Que répondre à un consommateur qui voudrait annuler/reporter un voyage en groupe, par peur panique de l’avion (pour privilégier un voyage en train par exemple) ? Le risque est faible, mais nous ne sommes pas à l’abri, surtout depuis que nous avons pris connaissance de la présence d’une bombe à bord de l’avion dans le Sinaï.
La réponse est simple : l’annulation sera à ses frais, car ce n’est pas à l’agence de supporter financièrement les craintes des clients.

Dans le contexte actuel, plus généralement, quand la force majeure peut-elle être invoquée ?
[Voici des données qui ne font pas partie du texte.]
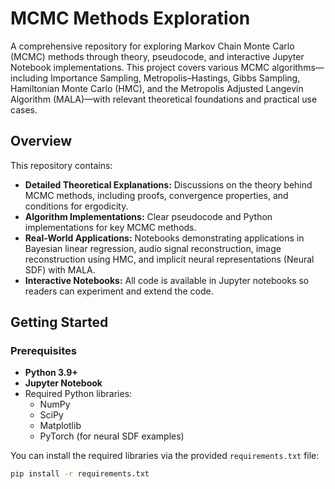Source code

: # MCMC Methods Exploration

A comprehensive repository for exploring Markov Chain Monte Carlo (MCMC) methods through theory, pseudocode, and interactive Jupyter Notebook implementations. This project covers various MCMC algorithms—including Importance Sampling, Metropolis–Hastings, Gibbs Sampling, Hamiltonian Monte Carlo (HMC), and the Metropolis Adjusted Langevin Algorithm (MALA)—with relevant theoretical foundations and practical use cases.

## Overview

This repository contains:
- **Detailed Theoretical Explanations:** Discussions on the theory behind MCMC methods, including proofs, convergence properties, and conditions for ergodicity.
- **Algorithm Implementations:** Clear pseudocode and Python implementations for key MCMC methods.
- **Real-World Applications:** Notebooks demonstrating applications in Bayesian linear regression, audio signal reconstruction, image reconstruction using HMC, and implicit neural representations (Neural SDF) with MALA.
- **Interactive Notebooks:** All code is available in Jupyter notebooks so readers can experiment and extend the code.

## Getting Started

### Prerequisites

- **Python 3.9+**
- **Jupyter Notebook**
- Required Python libraries:
  - NumPy
  - SciPy
  - Matplotlib
  - PyTorch (for neural SDF examples)

You can install the required libraries via the provided `requirements.txt` file:

```bash
pip install -r requirements.txt
```
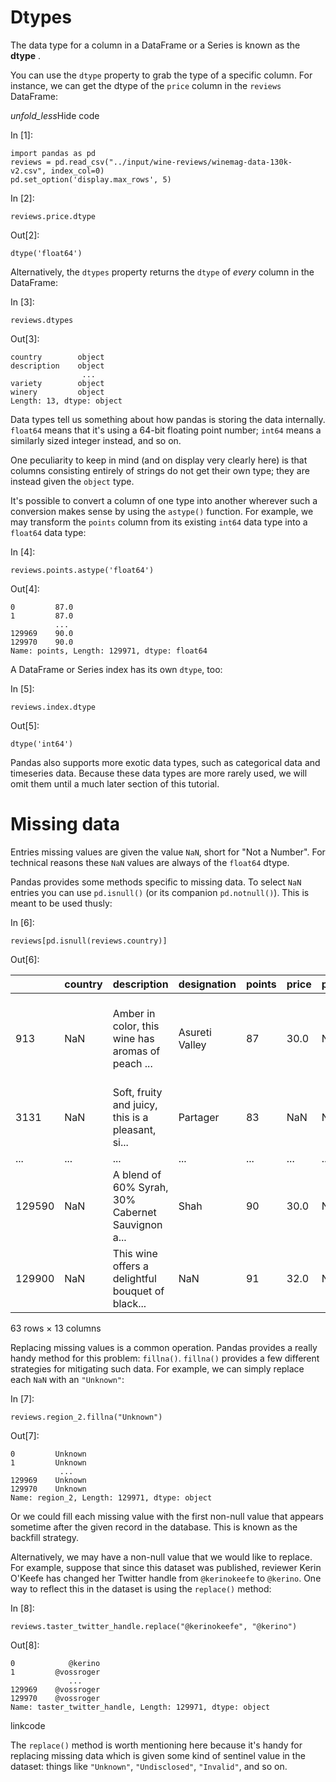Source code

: # Dtypes

The data type for a column in a DataFrame or a Series is known as the  **dtype** .

You can use the `dtype` property to grab the type of a specific column. For instance, we can get the dtype of the `price` column in the `reviews` DataFrame:

*unfold_less*Hide code

In [1]:

```
import pandas as pd
reviews = pd.read_csv("../input/wine-reviews/winemag-data-130k-v2.csv", index_col=0)
pd.set_option('display.max_rows', 5)
```

In [2]:

```
reviews.price.dtype
```

Out[2]:

```
dtype('float64')
```

Alternatively, the `dtypes` property returns the `dtype` of *every* column in the DataFrame:

In [3]:

```
reviews.dtypes
```

Out[3]:

```
country        object
description    object
                ...  
variety        object
winery         object
Length: 13, dtype: object
```

Data types tell us something about how pandas is storing the data internally. `float64` means that it's using a 64-bit floating point number; `int64` means a similarly sized integer instead, and so on.

One peculiarity to keep in mind (and on display very clearly here) is that columns consisting entirely of strings do not get their own type; they are instead given the `object` type.

It's possible to convert a column of one type into another wherever such a conversion makes sense by using the `astype()` function. For example, we may transform the `points` column from its existing `int64` data type into a `float64` data type:

In [4]:

```
reviews.points.astype('float64')
```

Out[4]:

```
0         87.0
1         87.0
          ... 
129969    90.0
129970    90.0
Name: points, Length: 129971, dtype: float64
```

A DataFrame or Series index has its own `dtype`, too:

In [5]:

```
reviews.index.dtype
```

Out[5]:

```
dtype('int64')
```

Pandas also supports more exotic data types, such as categorical data and timeseries data. Because these data types are more rarely used, we will omit them until a much later section of this tutorial.

# Missing data

Entries missing values are given the value `NaN`, short for "Not a Number". For technical reasons these `NaN` values are always of the `float64` dtype.

Pandas provides some methods specific to missing data. To select `NaN` entries you can use `pd.isnull()` (or its companion `pd.notnull()`). This is meant to be used thusly:

In [6]:

```
reviews[pd.isnull(reviews.country)]
```

Out[6]:

|        | country | description                                       | designation    | points | price | province | region_1 | region_2 | taster_name   | taster_twitter_handle | title                                          | variety   | winery             |
| ------ | ------- | ------------------------------------------------- | -------------- | ------ | ----- | -------- | -------- | -------- | ------------- | --------------------- | ---------------------------------------------- | --------- | ------------------ |
| 913    | NaN     | Amber in color, this wine has aromas of peach ... | Asureti Valley | 87     | 30.0  | NaN      | NaN      | NaN      | Mike DeSimone | @worldwineguys        | Gotsa Family Wines 2014 Asureti Valley Chinuri | Chinuri   | Gotsa Family Wines |
| 3131   | NaN     | Soft, fruity and juicy, this is a pleasant, si... | Partager       | 83     | NaN   | NaN      | NaN      | NaN      | Roger Voss    | @vossroger            | Barton & Guestier NV Partager Red              | Red Blend | Barton & Guestier  |
| ...    | ...     | ...                                               | ...            | ...    | ...   | ...      | ...      | ...      | ...           | ...                   | ...                                            | ...       | ...                |
| 129590 | NaN     | A blend of 60% Syrah, 30% Cabernet Sauvignon a... | Shah           | 90     | 30.0  | NaN      | NaN      | NaN      | Mike DeSimone | @worldwineguys        | Büyülübağ 2012 Shah Red                    | Red Blend | Büyülübağ      |
| 129900 | NaN     | This wine offers a delightful bouquet of black... | NaN            | 91     | 32.0  | NaN      | NaN      | NaN      | Mike DeSimone | @worldwineguys        | Psagot 2014 Merlot                             | Merlot    | Psagot             |

63 rows × 13 columns

Replacing missing values is a common operation. Pandas provides a really handy method for this problem: `fillna()`. `fillna()` provides a few different strategies for mitigating such data. For example, we can simply replace each `NaN` with an `"Unknown"`:

In [7]:

```
reviews.region_2.fillna("Unknown")
```

Out[7]:

```
0         Unknown
1         Unknown
           ...   
129969    Unknown
129970    Unknown
Name: region_2, Length: 129971, dtype: object
```

Or we could fill each missing value with the first non-null value that appears sometime after the given record in the database. This is known as the backfill strategy.

Alternatively, we may have a non-null value that we would like to replace. For example, suppose that since this dataset was published, reviewer Kerin O'Keefe has changed her Twitter handle from `@kerinokeefe` to `@kerino`. One way to reflect this in the dataset is using the `replace()` method:

In [8]:

```
reviews.taster_twitter_handle.replace("@kerinokeefe", "@kerino")
```

Out[8]:

```
0            @kerino
1         @vossroger
             ...  
129969    @vossroger
129970    @vossroger
Name: taster_twitter_handle, Length: 129971, dtype: object
```

linkcode

The `replace()` method is worth mentioning here because it's handy for replacing missing data which is given some kind of sentinel value in the dataset: things like `"Unknown"`, `"Undisclosed"`, `"Invalid"`, and so on.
La force majeure est constituée d’événements imprévisibles au moment de la conclusion du contrat, insurmontables et extérieurs. En matière de tourisme, les juges regardent cependant si la force majeure existe au moment où les prestations doivent être servies. Si on prend comme exemple les terribles événements de Paris, et malgré l’état d’urgence, la force majeure est circonscrite aux attentats eux-mêmes, et aux deux jours suivants qui ont donné lieu à des décisions d’interdiction et de fermeture (voyages scolaires, Disney, Tour Eiffel, Lido etc.).

* Dans tous les cas, les professionnels doivent bien informer leurs clients de tout changement, pour le bon déroulement du voyage, et afin d'éviter tout litige ultérieur. Les procès consécutifs à l'annulation du marathon de New York l'ont une fois de plus prouvé.